Throughout the entire Hitachi Group, including companies in business reorganizations and companies integrated as a result of M&As, we are working to ensure security, compliance, and business continuity for internal IT.
To respond to the risk of information leaks and increasing cyberattacks, as well as to ensure proper use of software, we are continuing our efforts to strengthen our IT controls.
Throughout the entire Hitachi Group, including companies resulting from business reorganizations and companies that have been integrated as a result of M&As, we are working to ensure information security, IT compliance, and business continuity for internal IT, and are encouraging the standardization and sharing of IT.
We are engaged in a thorough application of IT controls, by establishing IT rules and standards as well as by performing self-diagnostics and internal audits.
To reduce internal IT risks, we require compliance with the IT rules that define essential requirement for IT controls. These rules center around aspects such as information security, IT compliance, and business continuity for Hitachi BUs#1 and Group companies. To encourage compliance, we have defined self-diagnostic checklists for confirming the status of compliance with IT rules and guidelines, and have introduced a system whereby the various BUs and Group companies are obligated to regularly perform self-diagnostics of their company IT systems and take corrective actions as necessary. Furthermore, if any defects are detected through internal audits conducted by auditing departments, requests for corrective action are sent out to the BUs and Group companies, leading to thorough compliance with IT controls.
The self-diagnostic system is not limited to the Hitachi Group companies within Japan, but rather applies to the Hitachi Group companies outside of Japan as well. In order to ensure that this system is used widely among BUs and Group companies, after clearly explaining the system to the applicable companies in each business group in advance, we implemented controls whereby the self-diagnostics are performed at affiliated companies under the responsibility of the relevant business group. As a result of these efforts, the rate of companies performing self-diagnostics was 60% across the entire Hitachi Group in FY 2012, but we have maintained a rate of at least 90% each year from FY 2020 onwards. As we aim for 100%, we are continuing to enhance our efforts through cooperation with the leaders of business groups.

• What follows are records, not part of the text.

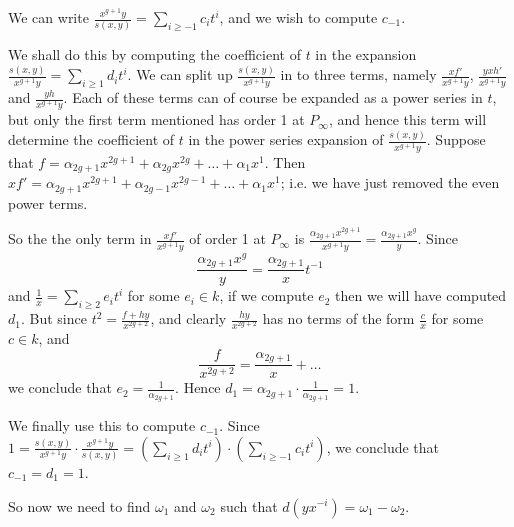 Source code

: \documentclass[draft, 11pt]{article} %
\theoremstyle{plain}
\theoremstyle{remark}
\begin{document}
We can write $\frac{x^{g+1}y}{s(x,y)} = \sum_{i\geq -1} c_i t^i$, and we wish to compute $c_{-1}$.

We shall do this by computing the coefficient of $t$ in the expansion $\frac{s(x,y)}{x^{g+1}y} = \sum_{i\geq 1}d_it^i$.
We can split up $\frac{s(x,y)}{x^{g+1}y}$ in to three terms, namely $\frac{xf'}{x^{g+1}y}$, $\frac{yxh'}{x^{g+1}y}$ and $\frac{yh}{x^{g+1}y}$.
Each of these terms can of course be expanded as a power series in $t$, but only the first term mentioned has order 1 at $P_\infty$, and hence this term will determine the coefficient of $t$ in the power series expansion of $\frac{s(x,y)}{x^{g+1}y}$.
Suppose that $f = \alpha_{2g+1}x^{2g+1} + \alpha_{2g}x^{2g} + \ldots + \alpha_1x^1$.
Then $xf'= \alpha_{2g+1}x^{2g+1} + \alpha_{2g-1}x^{2g-1} + \ldots + \alpha_1x^1$; i.e. we have just removed the even power terms.

So the the only term in $\frac{xf'}{x^{g+1}y}$ of order 1 at $P_\infty$ is $\frac{\alpha_{2g+1}x^{2g+1}}{x^{g+1}y} = \frac{\alpha_{2g+1}x^{g}}{y}$.
Since
\[
\frac{\alpha_{2g+1}x^g}{y} = \frac{\alpha_{2g+1}}{x}t^{-1}
\]
and $\frac{1}{x} = \sum_{i\geq 2}e_it^i$ for some $e_i \in k$, if we compute $e_2$ then we will have computed $d_1$.
But since $t^2 = \frac{f + hy}{x^{2g+2}}$, and clearly $\frac{hy}{x^{2g+2}}$ has no terms of the form $\frac{c}{x}$ for some $c \in k$, and 
\[
\frac{f}{x^{2g+2}} = \frac{\alpha_{2g+1}}{x} + \ldots
\]
we conclude that $e_2 = \frac{1}{\alpha_{2g+1}}$.
Hence $d_1 = \alpha_{2g+1} \cdot \frac{1}{\alpha_{2g+1}} = 1$.


We finally use this to compute $c_{-1}$.
Since $1 = \frac{s(x,y)}{x^{g+1}y}\cdot \frac{x^{g+1}y}{s(x,y)} = \left( \sum_{i\geq 1}d_it^i \right) \cdot \left( \sum_{i\geq -1}c_it^i\right)$, we conclude that $c_{-1} = d_{1} = 1$.


So now we need to find $\omega_1$ and $\omega_2$ such that $d(yx^{-i}) = \omega_1 - \omega_2$.




%

\end{document}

In addition, Hitachi is providing to BUs and Group companies the services that are required to comply with the IT rules and guidelines (such as authentication and antivirus measures). Along with the increase in cyberattacks in recent years, with respect to measures to address particularly high-risk software vulnerabilities, we have begun offering services to support the implementation of measures at BUs and Group companies as we clarify the response procedures in guidelines. For BUs and Group companies that struggle to implement sufficient measures on their own, we are working on applying services and raising the standard of measures taken.
Against the backdrop of increasing business integration as a result of M&As, we are strengthening our efforts to reduce IT risks for the integrated BUs and Group companies at an early stage. Specifically, among the aforementioned self-diagnostic checklists, we select certain items that require priority compliance at integrated companies (such as taking measures against vulnerabilities). In addition, in the event that any deficiencies are detected among such items after self-diagnostics for the priority items are performed at the integrated companies, we request that the parent company business groups acquiring such companies implement corrective actions by the appropriate deadlines.